What this task involves
Scan the data for "Margaret" and copy each matching line.

[Data extracted from a collection]
═══
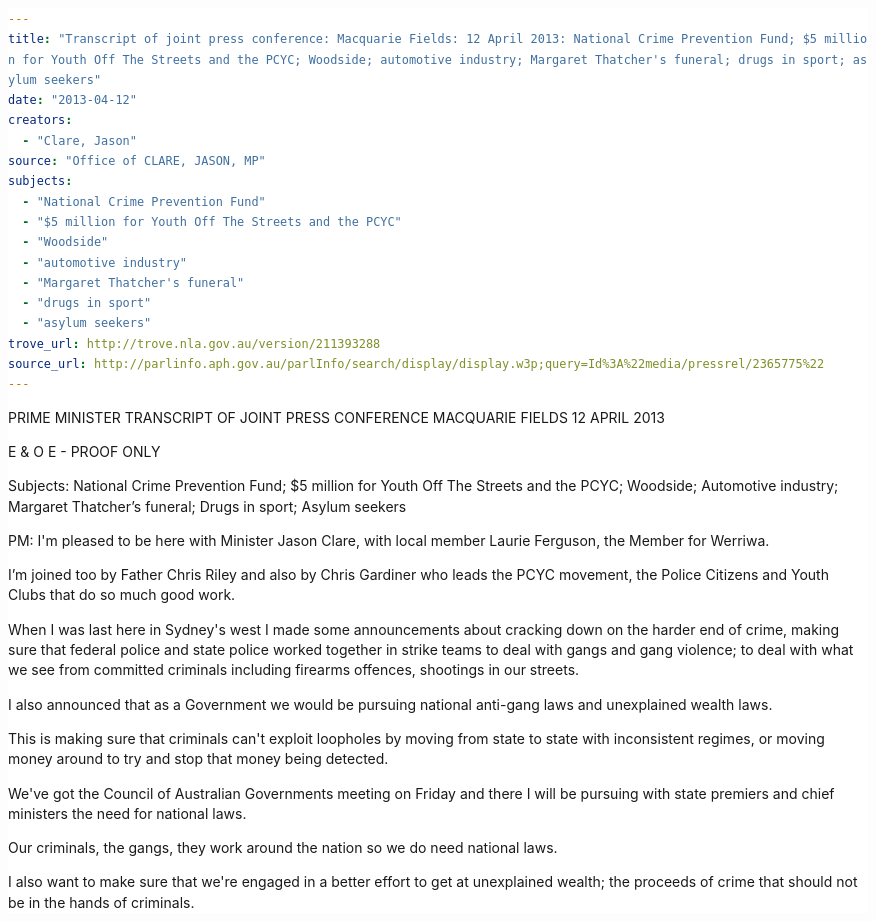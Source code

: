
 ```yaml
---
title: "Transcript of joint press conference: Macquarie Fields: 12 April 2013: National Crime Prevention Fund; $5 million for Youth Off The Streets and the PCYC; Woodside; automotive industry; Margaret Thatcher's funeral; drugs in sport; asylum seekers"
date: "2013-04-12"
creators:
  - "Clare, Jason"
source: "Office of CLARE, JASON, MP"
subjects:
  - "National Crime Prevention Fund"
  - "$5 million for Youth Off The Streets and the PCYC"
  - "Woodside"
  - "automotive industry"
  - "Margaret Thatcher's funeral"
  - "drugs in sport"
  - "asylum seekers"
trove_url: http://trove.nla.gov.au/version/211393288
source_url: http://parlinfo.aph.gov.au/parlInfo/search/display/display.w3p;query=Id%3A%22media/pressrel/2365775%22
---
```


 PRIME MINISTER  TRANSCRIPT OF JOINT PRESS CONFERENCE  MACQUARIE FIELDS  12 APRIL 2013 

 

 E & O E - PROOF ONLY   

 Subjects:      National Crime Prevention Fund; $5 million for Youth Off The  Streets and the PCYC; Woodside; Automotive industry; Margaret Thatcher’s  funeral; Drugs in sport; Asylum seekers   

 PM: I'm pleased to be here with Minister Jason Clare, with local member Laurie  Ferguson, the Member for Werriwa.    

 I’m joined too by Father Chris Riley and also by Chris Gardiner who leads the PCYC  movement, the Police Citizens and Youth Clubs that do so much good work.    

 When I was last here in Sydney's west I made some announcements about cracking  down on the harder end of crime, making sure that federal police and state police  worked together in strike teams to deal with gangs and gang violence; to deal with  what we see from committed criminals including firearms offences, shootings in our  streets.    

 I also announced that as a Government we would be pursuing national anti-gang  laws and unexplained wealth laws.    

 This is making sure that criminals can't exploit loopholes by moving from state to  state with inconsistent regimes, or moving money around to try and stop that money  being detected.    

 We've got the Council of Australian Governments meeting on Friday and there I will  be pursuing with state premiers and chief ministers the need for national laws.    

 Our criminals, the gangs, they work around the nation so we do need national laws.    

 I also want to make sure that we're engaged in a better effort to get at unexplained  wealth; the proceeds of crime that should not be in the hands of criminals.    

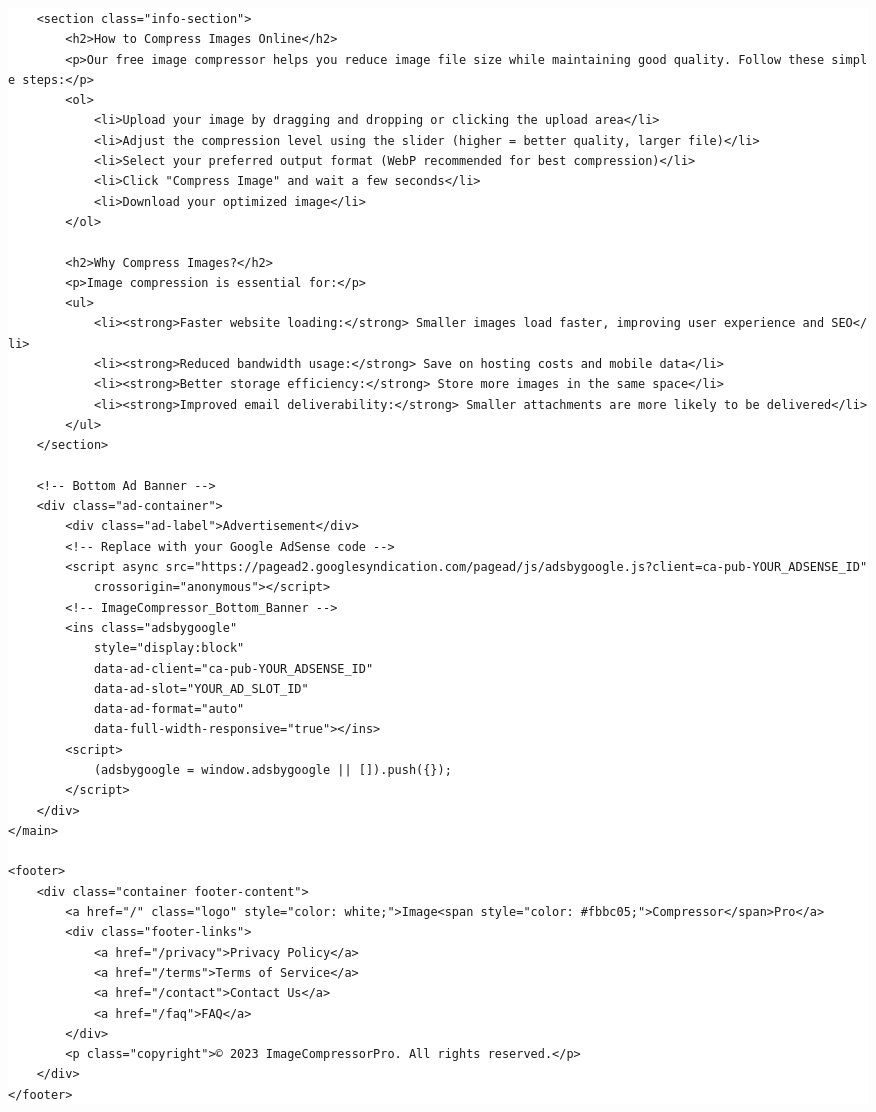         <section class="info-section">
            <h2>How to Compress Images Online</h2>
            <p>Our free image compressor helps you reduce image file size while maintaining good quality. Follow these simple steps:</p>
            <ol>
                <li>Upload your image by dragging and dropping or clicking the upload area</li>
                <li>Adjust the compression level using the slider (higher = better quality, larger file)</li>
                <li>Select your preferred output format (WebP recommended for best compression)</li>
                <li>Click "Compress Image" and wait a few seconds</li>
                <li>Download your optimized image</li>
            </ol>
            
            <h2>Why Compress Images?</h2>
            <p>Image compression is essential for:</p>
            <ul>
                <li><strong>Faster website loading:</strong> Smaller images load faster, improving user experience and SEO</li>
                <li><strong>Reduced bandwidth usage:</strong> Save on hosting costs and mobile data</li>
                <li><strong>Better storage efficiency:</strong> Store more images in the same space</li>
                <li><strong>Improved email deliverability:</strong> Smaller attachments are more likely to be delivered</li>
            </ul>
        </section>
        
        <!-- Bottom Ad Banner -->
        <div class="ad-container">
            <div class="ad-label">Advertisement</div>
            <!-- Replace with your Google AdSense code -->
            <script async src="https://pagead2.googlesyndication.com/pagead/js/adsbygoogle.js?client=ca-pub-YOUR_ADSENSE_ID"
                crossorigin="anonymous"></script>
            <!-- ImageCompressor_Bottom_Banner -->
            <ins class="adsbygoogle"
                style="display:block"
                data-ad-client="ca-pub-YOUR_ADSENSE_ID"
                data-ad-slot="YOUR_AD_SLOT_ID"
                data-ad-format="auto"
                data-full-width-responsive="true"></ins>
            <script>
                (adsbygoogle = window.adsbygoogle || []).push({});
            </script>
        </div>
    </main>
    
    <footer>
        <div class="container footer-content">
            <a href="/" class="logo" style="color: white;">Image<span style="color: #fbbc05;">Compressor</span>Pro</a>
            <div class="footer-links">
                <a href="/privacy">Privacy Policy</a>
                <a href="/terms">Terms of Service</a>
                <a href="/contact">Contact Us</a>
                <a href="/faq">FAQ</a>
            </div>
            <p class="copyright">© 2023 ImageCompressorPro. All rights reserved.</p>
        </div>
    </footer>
═══
Written solution
title: "Transcript of joint press conference: Macquarie Fields: 12 April 2013: National Crime Prevention Fund; $5 million for Youth Off The Streets and the PCYC; Woodside; automotive industry; Margaret Thatcher's funeral; drugs in sport; asylum seekers"
  - "Margaret Thatcher's funeral"
 Subjects:      National Crime Prevention Fund; $5 million for Youth Off The  Streets and the PCYC; Woodside; Automotive industry; Margaret Thatcher’s  funeral; Drugs in sport; Asylum seekers   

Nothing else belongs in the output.